China blocked the fintech giant’s US$37 billion listing on Tuesday, thwarting its debut in Hong Kong and Shanghai and dealing a blow to the company founded by Alibaba’s billionaire co-founder Jack Ma.
Retail investors in the two markets – from taxi drivers to students to young professionals – used their savings and borrowed heavily from banks and brokerages for what many saw as a once-in-a-lifetime investment opportunity.
“I feel like I made a very wrong decision,” said 21-year-old Hong Kong resident and Cambridge student Vincent Tse, who applied for 2,000 shares worth around HK$160,000 (S$28,000), a sum he earned doing a part-time job.
“This situation really reveals a deep problem in the Chinese market and shows a lack of experience in holding such a large (initial public offering),” he said, adding that he will no longer invest in Ant and will instead reinvest in US, European or Japanese stock markets.

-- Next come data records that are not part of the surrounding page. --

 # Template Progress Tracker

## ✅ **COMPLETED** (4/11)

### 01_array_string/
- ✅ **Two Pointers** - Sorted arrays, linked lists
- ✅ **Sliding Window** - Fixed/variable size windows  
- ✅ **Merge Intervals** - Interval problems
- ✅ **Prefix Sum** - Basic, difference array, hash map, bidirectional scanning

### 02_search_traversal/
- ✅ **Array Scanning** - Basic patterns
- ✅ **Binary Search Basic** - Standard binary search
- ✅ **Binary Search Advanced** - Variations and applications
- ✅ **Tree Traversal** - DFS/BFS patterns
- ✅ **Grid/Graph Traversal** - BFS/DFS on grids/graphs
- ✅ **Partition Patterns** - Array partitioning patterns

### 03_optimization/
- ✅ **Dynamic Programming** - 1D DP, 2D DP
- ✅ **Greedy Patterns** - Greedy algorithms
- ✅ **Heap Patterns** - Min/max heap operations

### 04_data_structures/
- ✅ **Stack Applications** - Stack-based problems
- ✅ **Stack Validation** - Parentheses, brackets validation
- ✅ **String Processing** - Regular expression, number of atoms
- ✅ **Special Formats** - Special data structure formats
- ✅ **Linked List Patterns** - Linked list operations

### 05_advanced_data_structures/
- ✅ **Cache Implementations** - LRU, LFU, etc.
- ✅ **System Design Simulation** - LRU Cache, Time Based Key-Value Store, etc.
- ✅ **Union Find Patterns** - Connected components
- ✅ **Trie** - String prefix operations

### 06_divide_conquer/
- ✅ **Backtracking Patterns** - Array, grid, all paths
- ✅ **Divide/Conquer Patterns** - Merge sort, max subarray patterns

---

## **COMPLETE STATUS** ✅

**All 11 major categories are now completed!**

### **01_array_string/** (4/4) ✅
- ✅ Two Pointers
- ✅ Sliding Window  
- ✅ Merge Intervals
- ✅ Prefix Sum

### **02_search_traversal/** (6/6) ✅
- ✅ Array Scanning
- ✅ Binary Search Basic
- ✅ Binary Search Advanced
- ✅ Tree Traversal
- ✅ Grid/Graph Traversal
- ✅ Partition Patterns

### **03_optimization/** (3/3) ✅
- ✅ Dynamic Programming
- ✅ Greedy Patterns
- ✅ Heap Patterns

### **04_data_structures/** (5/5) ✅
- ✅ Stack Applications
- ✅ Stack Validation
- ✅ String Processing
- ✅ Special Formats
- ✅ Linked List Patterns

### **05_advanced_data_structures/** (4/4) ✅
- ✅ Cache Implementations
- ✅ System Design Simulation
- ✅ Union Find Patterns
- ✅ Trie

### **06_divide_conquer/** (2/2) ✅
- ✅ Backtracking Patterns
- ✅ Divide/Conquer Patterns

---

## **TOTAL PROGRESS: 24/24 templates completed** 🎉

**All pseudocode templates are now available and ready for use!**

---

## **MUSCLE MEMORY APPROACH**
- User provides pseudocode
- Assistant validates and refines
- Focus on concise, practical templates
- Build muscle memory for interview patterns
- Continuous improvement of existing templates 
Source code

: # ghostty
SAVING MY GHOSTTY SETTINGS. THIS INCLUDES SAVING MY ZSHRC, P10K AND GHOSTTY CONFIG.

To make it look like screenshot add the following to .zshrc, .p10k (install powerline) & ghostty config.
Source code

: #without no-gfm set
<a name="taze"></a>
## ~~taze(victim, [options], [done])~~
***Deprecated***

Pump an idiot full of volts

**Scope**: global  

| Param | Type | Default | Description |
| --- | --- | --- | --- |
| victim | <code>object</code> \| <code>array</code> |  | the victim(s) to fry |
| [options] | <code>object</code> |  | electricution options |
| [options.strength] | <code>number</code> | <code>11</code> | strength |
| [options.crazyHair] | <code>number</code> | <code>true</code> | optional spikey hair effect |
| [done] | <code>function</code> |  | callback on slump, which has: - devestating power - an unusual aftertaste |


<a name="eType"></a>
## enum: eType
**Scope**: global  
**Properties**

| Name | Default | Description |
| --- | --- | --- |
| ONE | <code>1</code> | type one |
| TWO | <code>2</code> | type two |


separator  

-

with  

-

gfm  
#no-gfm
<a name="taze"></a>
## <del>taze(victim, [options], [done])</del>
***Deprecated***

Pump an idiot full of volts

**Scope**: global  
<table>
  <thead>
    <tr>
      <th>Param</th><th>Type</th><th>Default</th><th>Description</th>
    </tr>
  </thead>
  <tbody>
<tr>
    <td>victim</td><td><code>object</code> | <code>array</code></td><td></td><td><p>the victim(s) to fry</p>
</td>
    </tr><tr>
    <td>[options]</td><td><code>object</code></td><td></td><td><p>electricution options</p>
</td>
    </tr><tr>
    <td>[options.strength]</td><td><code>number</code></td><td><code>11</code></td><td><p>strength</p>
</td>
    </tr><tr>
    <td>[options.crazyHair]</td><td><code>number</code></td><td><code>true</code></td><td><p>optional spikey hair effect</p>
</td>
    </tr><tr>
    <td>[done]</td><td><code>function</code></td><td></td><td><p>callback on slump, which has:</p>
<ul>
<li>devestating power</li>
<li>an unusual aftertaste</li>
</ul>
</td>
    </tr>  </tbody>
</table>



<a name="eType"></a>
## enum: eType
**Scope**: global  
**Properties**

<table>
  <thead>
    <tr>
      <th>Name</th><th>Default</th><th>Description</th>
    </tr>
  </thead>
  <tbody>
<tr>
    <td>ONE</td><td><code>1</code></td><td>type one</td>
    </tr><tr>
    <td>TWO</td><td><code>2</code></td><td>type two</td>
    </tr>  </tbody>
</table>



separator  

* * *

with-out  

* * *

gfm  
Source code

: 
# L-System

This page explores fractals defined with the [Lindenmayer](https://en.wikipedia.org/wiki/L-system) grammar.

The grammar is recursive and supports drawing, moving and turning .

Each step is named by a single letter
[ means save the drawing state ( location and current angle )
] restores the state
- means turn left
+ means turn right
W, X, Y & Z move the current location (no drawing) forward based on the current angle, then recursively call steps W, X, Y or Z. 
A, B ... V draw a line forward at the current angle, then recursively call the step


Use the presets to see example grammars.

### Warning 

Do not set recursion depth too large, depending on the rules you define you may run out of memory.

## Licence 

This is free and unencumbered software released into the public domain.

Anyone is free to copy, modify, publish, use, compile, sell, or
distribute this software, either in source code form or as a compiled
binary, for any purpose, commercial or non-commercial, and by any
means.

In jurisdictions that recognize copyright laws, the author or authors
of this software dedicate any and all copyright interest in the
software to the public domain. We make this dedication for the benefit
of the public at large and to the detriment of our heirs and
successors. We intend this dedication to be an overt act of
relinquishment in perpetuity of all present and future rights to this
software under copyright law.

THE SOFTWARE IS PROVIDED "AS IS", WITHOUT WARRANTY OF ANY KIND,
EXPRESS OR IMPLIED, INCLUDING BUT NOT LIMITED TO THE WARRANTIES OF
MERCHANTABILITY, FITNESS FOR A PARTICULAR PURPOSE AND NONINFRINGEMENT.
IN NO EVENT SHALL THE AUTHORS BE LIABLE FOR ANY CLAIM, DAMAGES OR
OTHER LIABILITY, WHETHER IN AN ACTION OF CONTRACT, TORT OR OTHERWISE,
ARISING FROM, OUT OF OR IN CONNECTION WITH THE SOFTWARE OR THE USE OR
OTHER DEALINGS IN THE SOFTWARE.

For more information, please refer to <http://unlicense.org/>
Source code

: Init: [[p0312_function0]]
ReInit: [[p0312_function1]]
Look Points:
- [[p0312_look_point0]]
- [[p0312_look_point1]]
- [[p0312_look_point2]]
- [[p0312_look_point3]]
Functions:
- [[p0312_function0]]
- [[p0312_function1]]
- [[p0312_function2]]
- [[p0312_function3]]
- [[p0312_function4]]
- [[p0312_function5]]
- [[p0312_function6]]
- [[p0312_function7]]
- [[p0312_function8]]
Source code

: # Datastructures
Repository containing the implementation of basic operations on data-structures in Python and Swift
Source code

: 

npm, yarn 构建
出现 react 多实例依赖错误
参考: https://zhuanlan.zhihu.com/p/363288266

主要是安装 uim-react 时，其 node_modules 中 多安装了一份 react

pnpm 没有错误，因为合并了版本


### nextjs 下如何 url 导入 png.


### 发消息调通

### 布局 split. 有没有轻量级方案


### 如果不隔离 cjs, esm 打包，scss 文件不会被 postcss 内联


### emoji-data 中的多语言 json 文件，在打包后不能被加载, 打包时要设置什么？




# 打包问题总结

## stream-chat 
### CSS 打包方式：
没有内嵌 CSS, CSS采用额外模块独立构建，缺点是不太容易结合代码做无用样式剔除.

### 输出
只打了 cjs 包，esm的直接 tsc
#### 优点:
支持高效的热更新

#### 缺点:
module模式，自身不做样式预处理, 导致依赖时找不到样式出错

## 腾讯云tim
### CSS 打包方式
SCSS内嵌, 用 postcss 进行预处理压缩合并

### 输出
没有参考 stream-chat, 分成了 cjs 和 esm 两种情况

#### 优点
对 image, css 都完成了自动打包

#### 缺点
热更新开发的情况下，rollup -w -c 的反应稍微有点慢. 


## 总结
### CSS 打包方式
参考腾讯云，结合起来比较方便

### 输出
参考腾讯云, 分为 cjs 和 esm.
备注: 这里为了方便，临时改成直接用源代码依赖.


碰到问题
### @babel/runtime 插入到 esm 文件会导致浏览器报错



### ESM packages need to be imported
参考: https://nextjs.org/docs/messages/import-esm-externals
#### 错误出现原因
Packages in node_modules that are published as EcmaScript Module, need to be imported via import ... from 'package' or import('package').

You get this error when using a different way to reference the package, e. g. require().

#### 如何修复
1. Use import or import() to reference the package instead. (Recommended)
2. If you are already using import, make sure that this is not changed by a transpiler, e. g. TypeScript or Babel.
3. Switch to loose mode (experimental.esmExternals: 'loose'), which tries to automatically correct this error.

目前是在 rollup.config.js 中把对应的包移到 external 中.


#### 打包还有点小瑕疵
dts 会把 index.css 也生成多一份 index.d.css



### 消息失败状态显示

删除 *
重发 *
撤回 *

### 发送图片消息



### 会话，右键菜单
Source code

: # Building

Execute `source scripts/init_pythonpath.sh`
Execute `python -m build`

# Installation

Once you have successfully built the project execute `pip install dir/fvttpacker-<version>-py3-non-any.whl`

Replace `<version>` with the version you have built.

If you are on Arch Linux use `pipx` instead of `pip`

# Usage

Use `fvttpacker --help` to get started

In China, investors cited the changing business environment as a key factor weighing on Ant’s future development, with some saying that they would still be keen to invest.
“I’d probably invest again just because of the sheer size of the market share Ant Financial has,” said a 21-year-old student investor in Beijing who goes by the name Clementine.
The unprecedented retail frenzy for Ant’s shares was backed by a massive amount of margin lending by financial institutions in mainland China and in Hong Kong, with brokerages in Hong Kong lending billions of dollars.
Some banks in Hong Kong offered as much as 30 times leverage at interest rates of between 0.4 per cent and 0.5 per cent for a period of around 10 days, banking industry sources have said.
Ant said yesterday that it would refund the application money for the Hong Kong leg of the offering without interest over the next few days. Several Hong Kong brokers said they would waive handling fees and interest rates on margin loans for investors who had subscribed for Ant shares.
Major lenders HSBC and BOC Hong Kong Holdings did not comment. The brokerages included Tencent-backed Futu and Bright Smart Securities, an established broker that lent HK$47 billion on margin.
Mr Billy Ng, a property manager in his 40s, subscribed for 20,000 shares on margin financing. As his bank offered a low interest of 0.48 per cent, he had to pay only HK$1,400 in interest versus around HK$6,000 normally.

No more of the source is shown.